Why coding agents don't make you ship faster

Software development is shifting from code production to system verification and decision loops.

The first programming I ever did was on paper. No, I'm not old enough to have used punch cards and, no, I'm not talking about writing specs or even pseudocode. My first coding was in the pages of a small notebook, soon after I’d read a book about the BASIC programming language as a child. We didn’t have a computer I could program on, but that didn’t stop me filling the notebook. I made simple text adventure games, learning about variables, conditionals and loops, all with the BASIC syntax that I could read and understand. The syntax meant I knew a computer could, in theory, interpret it, even if most of the programs never left the page. I could read the special language and know that I wasn't creating nonsense, even if others couldn't see the programs execute.

The programming syntax was the bridge between understanding the code and executing it.

Fast forward some decades and now, even as a software engineer, it's becoming rare that I need to know or apply specific syntax. AI coding agents now compile natural language into something machines can execute.

In early 2026, popular IDEs and other tooling are starting to support new workflows to manage multiple coding agents at once. We now have sub-agents, background agents, teams, and even swarms of agents.
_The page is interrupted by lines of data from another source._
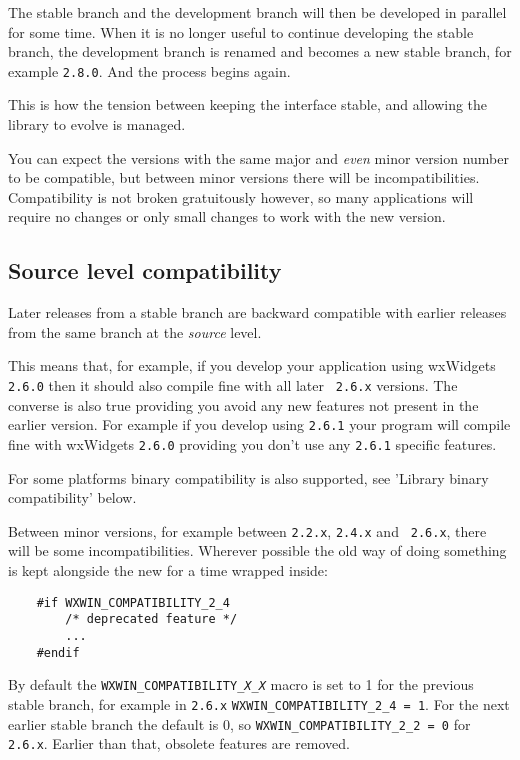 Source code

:The stable branch and the development branch will then be developed in
parallel for some time. When it is no longer useful to continue developing
the stable branch, the development branch is renamed and becomes a new
stable branch, for example {\tt 2.8.0}. And the process begins again.

This is how the tension between keeping the interface stable, and allowing
the library to evolve is managed.

You can expect the versions with the same major and {\em even} minor
version number to be compatible, but between minor versions there will be
incompatibilities. Compatibility is not broken gratuitously however, so
many applications will require no changes or only small changes to work
with the new version.

\subsection{Source level compatibility}\label{sourcecompatibility}

Later releases from a stable branch are backward compatible with earlier
releases from the same branch at the {\em source} level.

This means that, for example, if you develop your application using
wxWidgets {\tt 2.6.0} then it should also compile fine with all later {\tt
2.6.x} versions. The converse is also true providing you avoid any new
features not present in the earlier version. For example if you develop
using {\tt 2.6.1} your program will compile fine with wxWidgets {\tt 2.6.0}
providing you don't use any {\tt 2.6.1} specific features.

For some platforms binary compatibility is also supported, see 'Library
binary compatibility' below.

Between minor versions, for example between {\tt 2.2.x}, {\tt 2.4.x} and {\tt
2.6.x}, there will be some incompatibilities. Wherever possible the old way
of doing something is kept alongside the new for a time wrapped inside:

\begin{verbatim}
    #if WXWIN_COMPATIBILITY_2_4
        /* deprecated feature */
        ...
    #endif
\end{verbatim}

By default the {\tt WXWIN\_COMPATIBILITY{\it \_X\_X}} macro is set
to 1 for the previous stable branch, for example
in {\tt 2.6.x} {\tt WXWIN\_COMPATIBILITY\_2\_4 = 1}. For the next earlier
stable branch the default is 0, so {\tt WXWIN\_COMPATIBILITY\_2\_2 = 0}
for {\tt 2.6.x}. Earlier than that, obsolete features are removed.

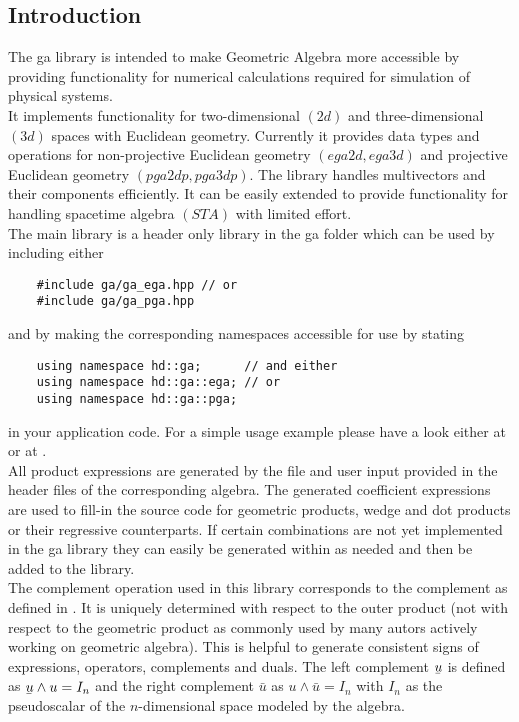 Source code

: \subsection{Introduction}
\label{intro}

The ga library is intended to make Geometric Algebra more accessible by providing
functionality for numerical calculations required for simulation of physical systems.
\\

It implements functionality for two-dimensional $(2d)$ and three-dimensional $(3d)$ spaces
with Euclidean geometry. Currently it provides data types and operations for
non-projective Euclidean geometry $(ega2d, ega3d)$ and projective Euclidean geometry
$(pga2dp, pga3dp)$. The library handles multivectors and their components efficiently. It
can be easily extended to provide functionality for handling spacetime algebra $(STA)$
with limited effort.
\\

The main library is a header only library in the ga folder which can be used by including
either
\begin{verbatim}
    #include ga/ga_ega.hpp // or
    #include ga/ga_pga.hpp
\end{verbatim}
and by making the corresponding namespaces accessible for use by stating
\begin{verbatim}
    using namespace hd::ga;      // and either
    using namespace hd::ga::ega; // or
    using namespace hd::ga::pga;
\end{verbatim}
in your application code. For a simple usage example please have a look either at
 or at .
\\

All product expressions are generated by the file  and
user input provided in the header files of the corresponding algebra. The generated
coefficient expressions are used to fill-in the source code for geometric products, wedge
and dot products or their regressive counterparts. If certain combinations are not yet
implemented in the ga library they can easily be generated within  as
needed and then be added to the library. \\

The complement operation used in this library corresponds to the complement as defined in
\cite{Lengyel_pga-illuminated:2024}. It is uniquely determined with respect to the outer
product (not with respect to the geometric product as commonly used by many autors
actively working on geometric algebra). This is helpful to generate consistent signs of
expressions, operators, complements and duals. The left complement $\ubar{u}$ is defined
as $\ubar{u} \wedge u = I_n$ and the right complement $\bar{u}$ as $u \wedge \bar{u} =
I_n$ with $I_n$ as the pseudoscalar of the $n$-dimensional space modeled by the algebra.
\\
Working code can be produced orders of magnitude faster. Forget the 10X engineer, we should all be 100X engineers.

But we're not, are we?

The problem is that writing code is no longer the bottleneck in software delivery.

Studies continue to show only small percentage productivity improvements when organisations adopt AI. We can fill thousands of notebooks with working syntax even faster than we can come up with good ideas. But we still can’t get it in front of users.

My notebook of BASIC programs sets the scene but let's use another analogy to see what the issue is.

If you've ever played a factory sim game then you might have seen this before. You suddenly upgrade one slow process so that component is much faster. When this happens in isolation you see a big pile-up after the process and an empty queue before it. Everything else becomes the bottleneck. It can even feel like a wasted upgrade if you’re not seeing 100% utilisation.

If this isn't easy to visualise then give Shapez.io a quick play.

Bottleneck in Shapez.io

In the screenshot above, you can see the result of trying to deliver more grey rectangles but only focusing on improving the first step of the pipeline.

The new bottlenecks

This issue of managing bottlenecks is well studied. See things like the Theory of Constraints, Amdahl's Law, and Value-stream Mapping that all come at it from different angles. One thing they have in common is first identifying what the bottleneck is.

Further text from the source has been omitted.